_WHAT TO DO_.
Using the records that appear below, write out exactly the lines from the one with "4190 | 544 |" through the one with "4396 | 610 |", keeping both end lines.

---- INPUT FOR THIS TASK

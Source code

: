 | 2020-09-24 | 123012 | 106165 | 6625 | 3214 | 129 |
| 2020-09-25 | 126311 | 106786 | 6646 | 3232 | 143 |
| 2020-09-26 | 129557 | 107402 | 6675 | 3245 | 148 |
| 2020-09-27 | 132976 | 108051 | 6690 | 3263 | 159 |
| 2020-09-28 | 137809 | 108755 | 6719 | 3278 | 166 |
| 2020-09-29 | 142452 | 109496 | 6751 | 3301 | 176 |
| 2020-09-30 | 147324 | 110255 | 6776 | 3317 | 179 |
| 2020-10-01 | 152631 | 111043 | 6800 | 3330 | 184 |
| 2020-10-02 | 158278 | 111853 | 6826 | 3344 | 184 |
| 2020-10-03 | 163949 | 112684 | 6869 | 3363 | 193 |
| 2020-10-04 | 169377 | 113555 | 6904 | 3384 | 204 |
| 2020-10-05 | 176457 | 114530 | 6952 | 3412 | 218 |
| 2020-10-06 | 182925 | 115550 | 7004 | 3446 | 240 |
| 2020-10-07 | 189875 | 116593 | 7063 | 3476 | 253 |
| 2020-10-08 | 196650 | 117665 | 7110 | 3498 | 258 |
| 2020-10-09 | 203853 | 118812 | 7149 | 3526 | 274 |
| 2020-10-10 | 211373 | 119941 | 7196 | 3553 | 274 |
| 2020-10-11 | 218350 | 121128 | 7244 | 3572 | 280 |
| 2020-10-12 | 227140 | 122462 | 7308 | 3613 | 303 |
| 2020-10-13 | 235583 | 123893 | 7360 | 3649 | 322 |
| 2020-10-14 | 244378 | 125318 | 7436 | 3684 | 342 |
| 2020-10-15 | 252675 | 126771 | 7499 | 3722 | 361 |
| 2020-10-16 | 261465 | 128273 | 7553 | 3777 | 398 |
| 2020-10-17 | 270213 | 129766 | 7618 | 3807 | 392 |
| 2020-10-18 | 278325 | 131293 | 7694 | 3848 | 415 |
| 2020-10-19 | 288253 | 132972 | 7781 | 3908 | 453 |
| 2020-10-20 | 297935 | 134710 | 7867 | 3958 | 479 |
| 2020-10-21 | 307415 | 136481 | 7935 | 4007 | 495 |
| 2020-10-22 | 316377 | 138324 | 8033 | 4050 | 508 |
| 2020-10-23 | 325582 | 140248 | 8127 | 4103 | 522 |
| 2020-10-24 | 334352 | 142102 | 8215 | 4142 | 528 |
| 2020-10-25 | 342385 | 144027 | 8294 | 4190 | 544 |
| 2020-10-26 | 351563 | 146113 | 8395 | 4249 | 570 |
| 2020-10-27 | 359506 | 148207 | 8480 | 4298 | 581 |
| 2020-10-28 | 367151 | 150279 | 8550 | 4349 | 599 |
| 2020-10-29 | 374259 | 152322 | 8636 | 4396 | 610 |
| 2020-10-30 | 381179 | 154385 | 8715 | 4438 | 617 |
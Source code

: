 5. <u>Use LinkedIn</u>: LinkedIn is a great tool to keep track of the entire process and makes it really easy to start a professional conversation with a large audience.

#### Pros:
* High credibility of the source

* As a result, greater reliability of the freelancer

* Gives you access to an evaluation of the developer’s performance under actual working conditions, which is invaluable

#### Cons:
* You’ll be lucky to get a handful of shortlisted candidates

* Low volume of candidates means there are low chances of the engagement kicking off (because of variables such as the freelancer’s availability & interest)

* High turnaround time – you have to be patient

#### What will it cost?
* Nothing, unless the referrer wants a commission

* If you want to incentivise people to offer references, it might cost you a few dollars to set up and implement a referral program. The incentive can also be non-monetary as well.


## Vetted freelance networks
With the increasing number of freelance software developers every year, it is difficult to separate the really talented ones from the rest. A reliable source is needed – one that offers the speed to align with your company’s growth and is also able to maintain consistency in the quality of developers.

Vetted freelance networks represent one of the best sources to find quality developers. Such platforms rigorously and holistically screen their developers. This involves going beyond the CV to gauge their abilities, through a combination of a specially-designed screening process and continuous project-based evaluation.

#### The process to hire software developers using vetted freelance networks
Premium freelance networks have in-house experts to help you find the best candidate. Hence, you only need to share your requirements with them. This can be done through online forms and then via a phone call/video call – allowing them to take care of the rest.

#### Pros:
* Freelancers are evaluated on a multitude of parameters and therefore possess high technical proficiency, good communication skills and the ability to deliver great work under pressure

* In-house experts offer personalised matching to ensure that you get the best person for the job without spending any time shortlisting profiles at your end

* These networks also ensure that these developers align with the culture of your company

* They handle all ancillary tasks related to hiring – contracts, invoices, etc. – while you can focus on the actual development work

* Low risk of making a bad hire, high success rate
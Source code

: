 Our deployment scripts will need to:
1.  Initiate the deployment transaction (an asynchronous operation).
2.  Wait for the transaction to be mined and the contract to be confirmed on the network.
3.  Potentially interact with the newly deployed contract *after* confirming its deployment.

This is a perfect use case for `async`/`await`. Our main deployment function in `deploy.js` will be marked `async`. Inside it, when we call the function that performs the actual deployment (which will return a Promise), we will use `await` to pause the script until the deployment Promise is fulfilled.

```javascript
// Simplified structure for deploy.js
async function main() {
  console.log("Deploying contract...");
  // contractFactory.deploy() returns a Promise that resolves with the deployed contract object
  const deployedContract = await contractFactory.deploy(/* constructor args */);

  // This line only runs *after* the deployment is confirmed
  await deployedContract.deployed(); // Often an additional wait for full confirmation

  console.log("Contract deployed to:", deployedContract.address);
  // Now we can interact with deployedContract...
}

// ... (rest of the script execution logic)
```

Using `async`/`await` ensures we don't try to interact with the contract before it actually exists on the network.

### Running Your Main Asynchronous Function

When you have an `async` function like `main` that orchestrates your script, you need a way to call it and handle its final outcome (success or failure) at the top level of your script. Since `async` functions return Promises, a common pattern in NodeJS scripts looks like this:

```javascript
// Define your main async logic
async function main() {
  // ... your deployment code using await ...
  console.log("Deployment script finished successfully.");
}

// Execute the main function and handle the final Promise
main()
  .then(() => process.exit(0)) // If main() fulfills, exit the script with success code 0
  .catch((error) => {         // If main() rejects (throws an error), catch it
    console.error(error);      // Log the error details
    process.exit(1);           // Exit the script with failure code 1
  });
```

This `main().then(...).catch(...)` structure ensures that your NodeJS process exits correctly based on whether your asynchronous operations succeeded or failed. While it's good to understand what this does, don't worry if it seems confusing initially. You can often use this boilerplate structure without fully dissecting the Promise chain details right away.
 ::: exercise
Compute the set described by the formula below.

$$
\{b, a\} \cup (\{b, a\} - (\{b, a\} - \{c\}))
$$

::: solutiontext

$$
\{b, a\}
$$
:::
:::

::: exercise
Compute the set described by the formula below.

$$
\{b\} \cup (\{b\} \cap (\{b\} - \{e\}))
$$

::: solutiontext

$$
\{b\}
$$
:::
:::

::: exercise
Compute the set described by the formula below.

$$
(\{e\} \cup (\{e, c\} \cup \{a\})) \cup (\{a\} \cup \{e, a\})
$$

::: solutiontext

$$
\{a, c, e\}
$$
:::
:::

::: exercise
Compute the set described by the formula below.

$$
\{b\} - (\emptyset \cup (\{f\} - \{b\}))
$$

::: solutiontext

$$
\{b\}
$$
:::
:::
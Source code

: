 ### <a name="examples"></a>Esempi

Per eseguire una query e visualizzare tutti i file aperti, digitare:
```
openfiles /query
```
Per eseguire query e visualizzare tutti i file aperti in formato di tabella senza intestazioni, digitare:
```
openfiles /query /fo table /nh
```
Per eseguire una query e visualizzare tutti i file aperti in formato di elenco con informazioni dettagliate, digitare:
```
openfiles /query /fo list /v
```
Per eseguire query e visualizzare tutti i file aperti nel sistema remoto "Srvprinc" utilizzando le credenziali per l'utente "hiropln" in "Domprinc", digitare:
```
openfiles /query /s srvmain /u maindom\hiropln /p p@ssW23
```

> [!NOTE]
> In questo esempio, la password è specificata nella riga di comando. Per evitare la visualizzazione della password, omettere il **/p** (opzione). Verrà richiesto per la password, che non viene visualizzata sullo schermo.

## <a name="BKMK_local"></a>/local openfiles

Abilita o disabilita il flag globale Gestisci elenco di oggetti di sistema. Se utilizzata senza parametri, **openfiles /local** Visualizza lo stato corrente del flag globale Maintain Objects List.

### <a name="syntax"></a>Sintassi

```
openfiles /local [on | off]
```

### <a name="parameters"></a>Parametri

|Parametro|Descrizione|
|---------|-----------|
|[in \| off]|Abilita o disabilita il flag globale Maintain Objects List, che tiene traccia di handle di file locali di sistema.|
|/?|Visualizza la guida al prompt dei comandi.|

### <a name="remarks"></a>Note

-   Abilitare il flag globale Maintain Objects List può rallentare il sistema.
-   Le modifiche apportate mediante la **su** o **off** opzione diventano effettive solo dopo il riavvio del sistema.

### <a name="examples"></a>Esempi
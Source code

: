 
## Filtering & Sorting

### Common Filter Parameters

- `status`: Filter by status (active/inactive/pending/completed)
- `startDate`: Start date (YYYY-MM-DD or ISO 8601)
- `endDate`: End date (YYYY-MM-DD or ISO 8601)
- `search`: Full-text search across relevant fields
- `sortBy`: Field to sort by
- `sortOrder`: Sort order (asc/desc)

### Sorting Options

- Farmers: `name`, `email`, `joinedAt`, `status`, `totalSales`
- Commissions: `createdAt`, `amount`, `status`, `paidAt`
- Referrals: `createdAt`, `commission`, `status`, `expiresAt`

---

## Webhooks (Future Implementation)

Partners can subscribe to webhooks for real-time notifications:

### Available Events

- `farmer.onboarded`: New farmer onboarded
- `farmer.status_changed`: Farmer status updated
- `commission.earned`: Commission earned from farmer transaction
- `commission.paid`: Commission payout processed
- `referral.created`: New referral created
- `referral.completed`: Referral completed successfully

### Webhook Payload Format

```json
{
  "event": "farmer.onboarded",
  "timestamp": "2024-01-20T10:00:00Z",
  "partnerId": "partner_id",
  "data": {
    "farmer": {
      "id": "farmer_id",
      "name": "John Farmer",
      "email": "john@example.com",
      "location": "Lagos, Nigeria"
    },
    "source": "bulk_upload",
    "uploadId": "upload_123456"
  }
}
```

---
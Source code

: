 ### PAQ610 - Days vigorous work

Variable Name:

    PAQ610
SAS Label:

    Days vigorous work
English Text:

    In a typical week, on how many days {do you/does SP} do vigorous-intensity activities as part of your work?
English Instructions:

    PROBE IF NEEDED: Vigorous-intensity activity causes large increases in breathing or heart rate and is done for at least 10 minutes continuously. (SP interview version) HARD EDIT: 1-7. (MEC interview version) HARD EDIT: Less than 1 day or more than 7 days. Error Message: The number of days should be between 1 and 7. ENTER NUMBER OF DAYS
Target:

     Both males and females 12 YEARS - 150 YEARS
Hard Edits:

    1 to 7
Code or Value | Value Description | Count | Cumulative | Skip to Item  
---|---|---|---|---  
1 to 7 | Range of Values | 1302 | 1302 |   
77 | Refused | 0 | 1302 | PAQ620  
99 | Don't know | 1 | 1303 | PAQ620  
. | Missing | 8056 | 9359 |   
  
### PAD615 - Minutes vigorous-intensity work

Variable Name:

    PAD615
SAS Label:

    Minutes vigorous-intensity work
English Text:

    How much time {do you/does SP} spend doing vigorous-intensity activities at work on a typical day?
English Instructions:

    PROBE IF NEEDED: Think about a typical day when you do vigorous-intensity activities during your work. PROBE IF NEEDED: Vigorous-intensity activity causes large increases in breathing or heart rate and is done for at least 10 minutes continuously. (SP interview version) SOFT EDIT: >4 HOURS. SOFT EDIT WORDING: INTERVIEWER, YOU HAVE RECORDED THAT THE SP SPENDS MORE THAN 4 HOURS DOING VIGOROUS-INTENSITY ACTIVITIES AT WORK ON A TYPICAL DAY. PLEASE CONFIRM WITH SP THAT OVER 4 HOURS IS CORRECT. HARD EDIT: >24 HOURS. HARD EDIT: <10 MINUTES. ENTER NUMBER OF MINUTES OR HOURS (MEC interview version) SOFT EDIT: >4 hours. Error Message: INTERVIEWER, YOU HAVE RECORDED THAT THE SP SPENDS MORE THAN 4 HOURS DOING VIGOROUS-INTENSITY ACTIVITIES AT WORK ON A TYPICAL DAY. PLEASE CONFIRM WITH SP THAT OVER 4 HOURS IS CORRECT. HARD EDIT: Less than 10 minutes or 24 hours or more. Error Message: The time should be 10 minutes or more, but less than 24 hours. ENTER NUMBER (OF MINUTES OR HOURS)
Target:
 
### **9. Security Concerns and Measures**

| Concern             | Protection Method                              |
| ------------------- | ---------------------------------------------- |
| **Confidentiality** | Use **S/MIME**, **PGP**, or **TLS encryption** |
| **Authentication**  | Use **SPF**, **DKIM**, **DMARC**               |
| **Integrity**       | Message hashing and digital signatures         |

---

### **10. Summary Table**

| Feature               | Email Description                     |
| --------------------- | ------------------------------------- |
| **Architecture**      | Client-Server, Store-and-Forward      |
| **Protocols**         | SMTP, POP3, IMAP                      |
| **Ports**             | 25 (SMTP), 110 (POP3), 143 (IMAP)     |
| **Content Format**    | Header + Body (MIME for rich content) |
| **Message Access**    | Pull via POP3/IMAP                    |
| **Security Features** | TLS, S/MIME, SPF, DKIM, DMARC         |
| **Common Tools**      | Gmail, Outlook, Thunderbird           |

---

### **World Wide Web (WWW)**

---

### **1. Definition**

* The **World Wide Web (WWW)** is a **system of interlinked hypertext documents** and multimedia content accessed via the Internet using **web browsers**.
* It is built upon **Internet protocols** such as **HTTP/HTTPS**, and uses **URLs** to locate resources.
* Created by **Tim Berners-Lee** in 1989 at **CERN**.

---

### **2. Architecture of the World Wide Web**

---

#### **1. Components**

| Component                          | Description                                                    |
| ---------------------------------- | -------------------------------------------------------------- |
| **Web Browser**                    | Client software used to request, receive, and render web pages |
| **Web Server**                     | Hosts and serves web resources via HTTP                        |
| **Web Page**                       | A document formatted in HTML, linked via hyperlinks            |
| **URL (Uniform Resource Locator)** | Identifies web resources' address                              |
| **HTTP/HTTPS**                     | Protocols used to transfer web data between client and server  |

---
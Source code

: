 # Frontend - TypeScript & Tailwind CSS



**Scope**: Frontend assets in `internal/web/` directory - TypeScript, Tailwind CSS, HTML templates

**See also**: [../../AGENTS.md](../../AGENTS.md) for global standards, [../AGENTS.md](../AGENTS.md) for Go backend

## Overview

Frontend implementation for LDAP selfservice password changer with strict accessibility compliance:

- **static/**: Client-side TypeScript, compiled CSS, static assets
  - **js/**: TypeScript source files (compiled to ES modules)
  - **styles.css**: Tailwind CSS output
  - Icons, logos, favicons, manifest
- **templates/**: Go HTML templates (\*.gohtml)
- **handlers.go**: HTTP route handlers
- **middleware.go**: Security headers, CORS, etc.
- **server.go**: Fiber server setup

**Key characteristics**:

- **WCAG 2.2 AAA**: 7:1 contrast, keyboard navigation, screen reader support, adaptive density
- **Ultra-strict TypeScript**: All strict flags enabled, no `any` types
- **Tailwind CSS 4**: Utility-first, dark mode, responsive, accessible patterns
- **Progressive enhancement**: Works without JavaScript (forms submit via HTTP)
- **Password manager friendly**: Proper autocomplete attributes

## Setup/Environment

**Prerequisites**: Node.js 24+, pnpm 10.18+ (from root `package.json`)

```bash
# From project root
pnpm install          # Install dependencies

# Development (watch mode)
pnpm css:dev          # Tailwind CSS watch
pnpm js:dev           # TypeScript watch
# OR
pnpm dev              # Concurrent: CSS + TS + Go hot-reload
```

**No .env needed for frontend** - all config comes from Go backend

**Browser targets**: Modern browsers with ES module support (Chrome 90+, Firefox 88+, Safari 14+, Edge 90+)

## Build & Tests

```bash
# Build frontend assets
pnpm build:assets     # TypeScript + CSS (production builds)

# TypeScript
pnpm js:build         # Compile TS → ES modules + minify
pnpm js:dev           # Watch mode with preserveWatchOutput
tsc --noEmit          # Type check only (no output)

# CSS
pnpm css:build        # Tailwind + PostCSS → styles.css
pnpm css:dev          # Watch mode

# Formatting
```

--------

_OUTPUT OF THE EXERCISE_.
| 2020-10-25 | 342385 | 144027 | 8294 | 4190 | 544 |
| 2020-10-26 | 351563 | 146113 | 8395 | 4249 | 570 |
| 2020-10-27 | 359506 | 148207 | 8480 | 4298 | 581 |
| 2020-10-28 | 367151 | 150279 | 8550 | 4349 | 599 |
| 2020-10-29 | 374259 | 152322 | 8636 | 4396 | 610 |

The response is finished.